GSoC Proposal: Implementing a Denoising Filter in Cycles

The goal of this project is to implement an optional denoising step in Cycles, which would be executed between the actual pathtracing and the Compositor and remove remaining noise from the image, at the cost of some accuracy.

In the last few years, a lot of great research regarding denoising the output of pathtracers has been published, but these algorithms rely on additional information provided by the renderer, which makes an integration in the Compositor very memory-intensive and a challenge in UI design.

Because of that, this proposal is about having a denoiser right in Cycles - where all the additional information (like feature passes and variance info) is available and can be used to produce results that are far better than general image denoising, often allowing to cut render times by 75% or more.

The workflow will be as simple as possible: An additional panel in the rendering properties will allow to switch denoising on and off, along with further options for advanced users to fine-control the behavior of the filter.

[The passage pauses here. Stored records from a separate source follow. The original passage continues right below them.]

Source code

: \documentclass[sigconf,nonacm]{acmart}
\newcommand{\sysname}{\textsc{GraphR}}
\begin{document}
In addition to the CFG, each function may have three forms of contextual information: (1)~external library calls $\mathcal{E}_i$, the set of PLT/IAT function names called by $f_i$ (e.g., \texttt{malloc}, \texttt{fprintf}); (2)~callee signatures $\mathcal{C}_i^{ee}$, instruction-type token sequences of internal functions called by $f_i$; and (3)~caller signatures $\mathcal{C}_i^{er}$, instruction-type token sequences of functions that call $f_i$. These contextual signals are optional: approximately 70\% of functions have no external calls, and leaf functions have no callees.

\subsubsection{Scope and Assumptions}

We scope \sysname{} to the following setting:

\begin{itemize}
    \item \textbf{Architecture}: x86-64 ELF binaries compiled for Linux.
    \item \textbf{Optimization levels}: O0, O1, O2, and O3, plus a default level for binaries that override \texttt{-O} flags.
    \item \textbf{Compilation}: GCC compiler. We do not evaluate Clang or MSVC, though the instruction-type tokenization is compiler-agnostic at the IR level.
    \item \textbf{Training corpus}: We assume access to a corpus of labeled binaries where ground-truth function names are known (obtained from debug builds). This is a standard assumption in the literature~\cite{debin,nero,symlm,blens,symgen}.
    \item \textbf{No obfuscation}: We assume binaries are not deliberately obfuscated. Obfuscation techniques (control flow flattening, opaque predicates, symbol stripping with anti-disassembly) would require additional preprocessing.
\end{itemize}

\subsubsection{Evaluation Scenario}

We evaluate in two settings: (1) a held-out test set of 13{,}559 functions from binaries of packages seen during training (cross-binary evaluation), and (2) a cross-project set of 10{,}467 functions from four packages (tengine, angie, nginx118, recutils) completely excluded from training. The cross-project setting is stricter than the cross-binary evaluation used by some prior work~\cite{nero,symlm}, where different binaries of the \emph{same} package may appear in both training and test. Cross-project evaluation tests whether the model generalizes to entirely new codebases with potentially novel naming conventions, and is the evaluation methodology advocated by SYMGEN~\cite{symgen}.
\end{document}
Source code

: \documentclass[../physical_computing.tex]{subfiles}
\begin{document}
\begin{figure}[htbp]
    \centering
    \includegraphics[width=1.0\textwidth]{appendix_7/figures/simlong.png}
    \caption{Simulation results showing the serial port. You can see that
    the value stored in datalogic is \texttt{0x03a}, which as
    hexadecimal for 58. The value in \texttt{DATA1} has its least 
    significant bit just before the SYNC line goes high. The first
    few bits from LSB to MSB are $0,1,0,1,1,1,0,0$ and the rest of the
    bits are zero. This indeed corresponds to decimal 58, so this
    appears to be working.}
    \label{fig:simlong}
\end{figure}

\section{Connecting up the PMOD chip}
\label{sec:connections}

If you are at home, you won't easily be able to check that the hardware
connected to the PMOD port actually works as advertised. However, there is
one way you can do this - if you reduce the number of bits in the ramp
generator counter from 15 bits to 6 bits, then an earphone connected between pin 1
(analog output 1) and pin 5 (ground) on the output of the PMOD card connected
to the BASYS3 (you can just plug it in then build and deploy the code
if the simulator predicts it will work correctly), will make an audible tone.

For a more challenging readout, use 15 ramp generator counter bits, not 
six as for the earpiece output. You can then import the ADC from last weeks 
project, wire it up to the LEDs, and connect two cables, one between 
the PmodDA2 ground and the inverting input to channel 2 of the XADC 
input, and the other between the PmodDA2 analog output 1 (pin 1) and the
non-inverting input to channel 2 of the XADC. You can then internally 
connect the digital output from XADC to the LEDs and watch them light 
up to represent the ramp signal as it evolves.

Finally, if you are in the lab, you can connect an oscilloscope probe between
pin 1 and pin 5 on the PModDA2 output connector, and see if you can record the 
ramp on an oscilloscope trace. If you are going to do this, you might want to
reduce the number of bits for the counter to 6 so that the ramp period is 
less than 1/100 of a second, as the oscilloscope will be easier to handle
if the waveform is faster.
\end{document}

Introduction and Contact Info

I’m Lukas Stockner, an 18 year old physics student from Germany. In the last 2-3 years, I became involved with Blender development, especially regarding the Cycles rendering engine.

I can be found/contacted as lukasstockner97 in the following places:

In #blendercoders and #cycles (on irc.freenode.net)
On developer.blender.org
On BlenderArtists

Also, you can reach me by mail at lukas.stockner at freenet.de.

Benefits

Since Cycles is a Path-Tracer, which is a rendering algorithm based on Monte-Carlo integration, the results are unbiased, but noisy. By increasing the number of samples, the noise level decreases, but halving the amount of noise means increasing the samples by a factor of 4. Because of this, getting perfectly smooth and noise-free results out of Cycles can take extremely long. However, often the true result can already be recognized easily from the noisy output, such as in out-of-focus areas or areas of constant color. In those cases, applying post-processing filtering to the image can save lots of time while still producing a result that is very close to the correct image.

In the last few years, there have been significant advances in research, producing algorithms that are specialized for denoising renderer output and therefore produce results far better than general denoising algorithms that were developed for photographs or video clips. However, there is no open-source rendering denoising code available (except for reference implementations published by researchers, which are unusable for production or even non-developer use), which is why Blender users still have to rely on complex compositor setups or external, general-purpose denoising tools.

Having a modern, specialized denoising algorithm directly in Cycles would make it far easier for users to use denoising while also producing superior results.

Deliverables

A denoising algorithm in Cycles that can be activated with a single checkbox and produce comparable results at a significantly lower number of samples (and therefore shorter rendering time) for a broad range of scenes.
Additional options for advanced users to tweak the denoising for even better results.
Documentation how to use this feature (which should be quite short, considering that the denoiser is exposed via an extremely simple user interface).
If there is enough time, an additional technical report (aimed at developers) detailing the internal structure and algorithms used.

Project Details

Proof-of-concept implementation

To test whether denoising is viable and reasonable for Cycles, I’ve developed a small and simple LWR implementation which already allows to test the filter.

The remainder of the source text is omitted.